Nearly fourteen percent of Pennsylvanians were living in poverty in 2012, according to the United States Census Bureau. The gap between rich and poor continues to widen and the middle class is shrinking at an alarming rate. Now is the time to start making Pennsylvania’s working families our top priority.
If enacted, my legislation would raise Pennsylvania’s minimum wage from $7.25 per hour to the following:
As of January 1, 2015, 29 states and the District of Columbia have minimum wages above the federal minimum wage rate of $7.25. Currently, a full-time minimum wage worker in Pennsylvania earns just $15,080 a year – less than the national poverty level for a family of three ($19,790).
The real value of the minimum wage has generally declined since 1968, meaning the buying power of minimum wage workers is not less than it was decades ago. If the minimum wage had kept pace with inflation since its high in 1968, it would now be above $10.00 an hour.
Therefore, a reasonable increase in the minimum wage to $10.10 per hour would lift thousands of families out of poverty and off the welfare rolls. Contrary to critics’ claims that most minimum wage workers are students and young people, the facts are that the average age of a minimum wage employee is 35 years old, and 88 percent of minimum wage employees are age 20 or older.
Raising the minimum wage is not just a workers issue; it is a women’s issue. More than 60 percent of Pennsylvania’s minimum wage earners are women. My proposal would help an estimated 855,000 minimum-wage workers in Pennsylvania, including 514,000 women. Raising the minimum wage is also good for business. As countless economists have reported, raising wages has proven to reduce employee turnover and increase company productivity, all while allowing employers to enjoy a level playing field without having to face a competitive disadvantage for providing a reasonable living wage.

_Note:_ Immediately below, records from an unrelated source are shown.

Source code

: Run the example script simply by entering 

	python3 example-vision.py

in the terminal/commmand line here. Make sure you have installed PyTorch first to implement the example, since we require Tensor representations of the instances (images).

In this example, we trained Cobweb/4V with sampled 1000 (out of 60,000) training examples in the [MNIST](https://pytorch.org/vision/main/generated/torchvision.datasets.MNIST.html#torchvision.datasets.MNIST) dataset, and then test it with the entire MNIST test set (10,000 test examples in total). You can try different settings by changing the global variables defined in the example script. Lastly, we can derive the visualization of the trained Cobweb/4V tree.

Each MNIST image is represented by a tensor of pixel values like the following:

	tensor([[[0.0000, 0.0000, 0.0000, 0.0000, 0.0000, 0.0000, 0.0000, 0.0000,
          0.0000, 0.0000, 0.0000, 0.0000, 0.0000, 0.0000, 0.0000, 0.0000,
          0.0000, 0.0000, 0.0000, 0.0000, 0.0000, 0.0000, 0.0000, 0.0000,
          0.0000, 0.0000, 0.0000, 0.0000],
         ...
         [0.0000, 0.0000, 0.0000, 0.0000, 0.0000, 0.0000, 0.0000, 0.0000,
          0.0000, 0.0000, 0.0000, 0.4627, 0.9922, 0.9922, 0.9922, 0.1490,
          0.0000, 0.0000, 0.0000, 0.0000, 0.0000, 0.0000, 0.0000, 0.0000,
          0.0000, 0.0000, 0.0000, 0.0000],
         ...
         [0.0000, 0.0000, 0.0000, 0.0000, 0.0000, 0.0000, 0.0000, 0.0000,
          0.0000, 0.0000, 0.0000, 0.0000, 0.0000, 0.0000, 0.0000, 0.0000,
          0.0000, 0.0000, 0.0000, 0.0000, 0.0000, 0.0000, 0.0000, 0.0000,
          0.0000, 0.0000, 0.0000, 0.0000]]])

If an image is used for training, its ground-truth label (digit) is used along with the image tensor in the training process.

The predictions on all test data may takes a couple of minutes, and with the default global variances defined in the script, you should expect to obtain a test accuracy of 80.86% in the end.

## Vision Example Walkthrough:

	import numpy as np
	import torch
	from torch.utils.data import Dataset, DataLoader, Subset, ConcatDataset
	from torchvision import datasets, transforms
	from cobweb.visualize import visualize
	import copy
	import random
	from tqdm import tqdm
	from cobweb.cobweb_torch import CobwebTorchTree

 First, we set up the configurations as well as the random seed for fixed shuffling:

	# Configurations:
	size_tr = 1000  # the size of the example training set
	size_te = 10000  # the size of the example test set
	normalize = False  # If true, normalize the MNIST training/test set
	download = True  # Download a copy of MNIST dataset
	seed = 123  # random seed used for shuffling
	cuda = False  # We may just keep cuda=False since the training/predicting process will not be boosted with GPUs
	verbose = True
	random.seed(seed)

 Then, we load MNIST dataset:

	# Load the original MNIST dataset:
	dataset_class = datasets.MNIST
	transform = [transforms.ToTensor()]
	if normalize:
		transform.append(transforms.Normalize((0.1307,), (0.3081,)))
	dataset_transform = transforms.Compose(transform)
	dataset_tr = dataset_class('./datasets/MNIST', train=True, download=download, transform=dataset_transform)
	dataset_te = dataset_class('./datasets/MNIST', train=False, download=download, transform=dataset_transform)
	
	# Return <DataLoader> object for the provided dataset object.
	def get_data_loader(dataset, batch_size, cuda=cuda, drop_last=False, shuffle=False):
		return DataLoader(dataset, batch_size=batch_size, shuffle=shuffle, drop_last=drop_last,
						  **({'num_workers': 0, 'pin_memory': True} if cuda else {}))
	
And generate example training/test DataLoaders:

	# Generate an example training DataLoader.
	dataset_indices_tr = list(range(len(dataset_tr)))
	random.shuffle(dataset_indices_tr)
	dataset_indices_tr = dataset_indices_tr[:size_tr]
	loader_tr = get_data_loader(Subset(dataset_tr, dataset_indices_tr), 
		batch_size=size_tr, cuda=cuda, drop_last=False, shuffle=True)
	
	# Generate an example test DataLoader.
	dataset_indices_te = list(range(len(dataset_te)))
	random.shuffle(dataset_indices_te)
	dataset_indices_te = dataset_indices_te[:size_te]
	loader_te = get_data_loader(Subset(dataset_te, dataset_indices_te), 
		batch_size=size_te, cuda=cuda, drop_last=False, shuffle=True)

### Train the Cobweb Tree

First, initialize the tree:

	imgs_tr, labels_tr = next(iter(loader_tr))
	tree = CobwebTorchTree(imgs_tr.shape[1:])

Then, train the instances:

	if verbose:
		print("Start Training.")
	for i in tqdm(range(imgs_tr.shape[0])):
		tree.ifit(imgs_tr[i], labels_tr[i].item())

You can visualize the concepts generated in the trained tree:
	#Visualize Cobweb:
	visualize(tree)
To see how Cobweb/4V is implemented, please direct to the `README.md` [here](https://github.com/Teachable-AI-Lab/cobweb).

A 2010 study published in the Review of Economics and Statistics found that minimum wage increases have not resulted in significant job losses. In fact, an increase could lead to the creation of more jobs, as raising wages increases the amount of money in the hands of consumers and in turn, boosts demand for goods and services. Furthermore, a report by the Economic Policy Institute shows that raising the minimum wage to $10.10 would result in nearly $2 billion in total wage increases for workers in Pennsylvania.
My legislation will help struggling families pay their bills, put more money in their pockets, and provide a much-needed boost to our lagging economy and our overall economy. Please join me and the entire House Democratic Leadership Team in co-sponsoring this important legislation.